Comme pour Les Débutantes, nous avons quatre personnages principaux, quatre héroïnes qui s’expriment à tour de rôle en alternant les chapitres. Ces femmes nous livrent leurs pensées, leurs doutes et espoirs et nous livrent une réflexion sur le rôle de femme/mère/enfant le temps d’un été dans leur maison de famille à Cape Neddick dans le Maine.
Il y a d’abord la grand-mère, Alice. Pas vraiment une mamie gâteaux aimante et câline. A 80 ans, Alice est encore une belle femme qui aime séduire et charmer. Plus jeune, elle rêvait d’aventures, de liberté, de partir à paris pour devenir un grand peintre. Mais la mort de sa sœur Mary (et la culpabilité qui l’accompagne) va la pousser à renoncer à ses envies et à se marier avec Daniel. Peu aimante avec ses enfants, c’est une femme dure, critique, jalouse, très pieuse aussi qui se réfugie dans l’alcool pour oublier le temps qui passe.

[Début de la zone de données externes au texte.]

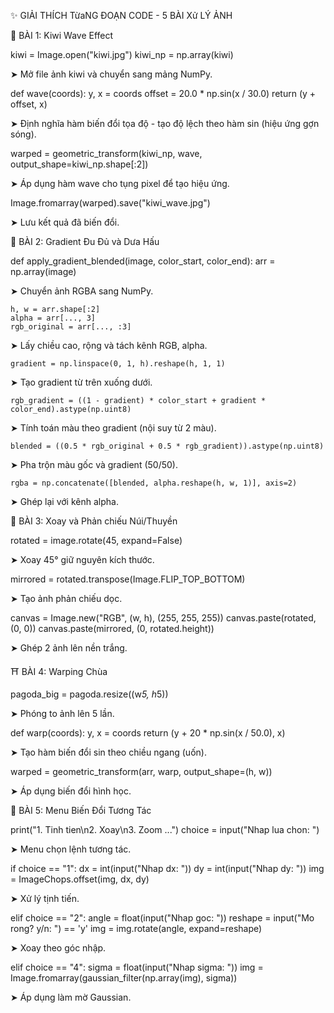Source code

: ✨ GIẢI THÍCH TừaNG ĐOẠN CODE - 5 BÀI Xử LÝ ẢNH

🌿 BÀI 1: Kiwi Wave Effect

kiwi = Image.open("kiwi.jpg")
kiwi_np = np.array(kiwi)

➤ Mở file ảnh kiwi và chuyển sang mảng NumPy.

def wave(coords):
    y, x = coords
    offset = 20.0 * np.sin(x / 30.0)
    return (y + offset, x)

➤ Định nghĩa hàm biến đổi tọa độ - tạo độ lệch theo hàm sin (hiệu ứng gợn sóng).

warped = geometric_transform(kiwi_np, wave, output_shape=kiwi_np.shape[:2])

➤ Áp dụng hàm wave cho tụng pixel để tạo hiệu ứng.

Image.fromarray(warped).save("kiwi_wave.jpg")

➤ Lưu kết quả đã biến đổi.

🍏 BÀI 2: Gradient Đu Đủ và Dưa Hấu

def apply_gradient_blended(image, color_start, color_end):
    arr = np.array(image)

➤ Chuyển ảnh RGBA sang NumPy.

    h, w = arr.shape[:2]
    alpha = arr[..., 3]
    rgb_original = arr[..., :3]

➤ Lấy chiều cao, rộng và tách kênh RGB, alpha.

    gradient = np.linspace(0, 1, h).reshape(h, 1, 1)

➤ Tạo gradient từ trên xuống dưới.

    rgb_gradient = ((1 - gradient) * color_start + gradient * color_end).astype(np.uint8)

➤ Tính toán màu theo gradient (nội suy từ 2 màu).

    blended = ((0.5 * rgb_original + 0.5 * rgb_gradient)).astype(np.uint8)

➤ Pha trộn màu gốc và gradient (50/50).

    rgba = np.concatenate([blended, alpha.reshape(h, w, 1)], axis=2)

➤ Ghép lại với kênh alpha.

🚣 BÀI 3: Xoay và Phản chiếu Núi/Thuyền

rotated = image.rotate(45, expand=False)

➤ Xoay 45° giữ nguyên kích thước.

mirrored = rotated.transpose(Image.FLIP_TOP_BOTTOM)

➤ Tạo ảnh phản chiếu dọc.

canvas = Image.new("RGB", (w, h), (255, 255, 255))
canvas.paste(rotated, (0, 0))
canvas.paste(mirrored, (0, rotated.height))

➤ Ghép 2 ảnh lên nền trắng.

⛩️ BÀI 4: Warping Chùa

pagoda_big = pagoda.resize((w*5, h*5))

➤ Phóng to ảnh lên 5 lần.

def warp(coords):
    y, x = coords
    return (y + 20 * np.sin(x / 50.0), x)

➤ Tạo hàm biến đổi sin theo chiều ngang (uốn).

warped = geometric_transform(arr, warp, output_shape=(h, w))

➤ Áp dụng biến đổi hình học.

🎨 BÀI 5: Menu Biến Đổi Tương Tác

print("1. Tinh tien\n2. Xoay\n3. Zoom ...")
choice = input("Nhap lua chon: ")

➤ Menu chọn lệnh tương tác.

if choice == "1":
    dx = int(input("Nhap dx: "))
    dy = int(input("Nhap dy: "))
    img = ImageChops.offset(img, dx, dy)

➤ Xử lý tịnh tiến.

elif choice == "2":
    angle = float(input("Nhap goc: "))
    reshape = input("Mo rong? y/n: ") == 'y'
    img = img.rotate(angle, expand=reshape)

➤ Xoay theo góc nhập.

elif choice == "4":
    sigma = float(input("Nhap sigma: "))
    img = Image.fromarray(gaussian_filter(np.array(img), sigma))

➤ Áp dụng làm mờ Gaussian.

On fait ensuite connaissance avec Maggie, la petite-fille d’Alice qui vit à New-York et aimerait emménager avec Gabe son petit ami. Alors qu’elle vient d’apprendre qu’elle est enceinte, Gabe lui annonce qu’il préfère en rester là et se séparer d’elle. Elle espère que son été dans la Maine, près de sa famille et de sa mère, lui permettra de se reconstruire et d’aller de l’avant. Vient ensuite Kathleen, la fille un peu bohème d’Alice et mère de Maggie. Après des années d’errance, elle est parvenue à se sortir de l’enfer de l’alcoolisme et elle élève des vers de terre en Californie avec son nouveau compagnon. Elle s’en sort bien, aussi financièrement que sentimentalement mais depuis le décès de son père, elle se tient à distance de sa famille qu’elle juge toxique et contre laquelle elle garde une vive rancœur. Autant dire que les rapports avec sa mère sont tendus, d’autant plus qu’Alice l’estime plus ou moins responsable de la mort de Daniel.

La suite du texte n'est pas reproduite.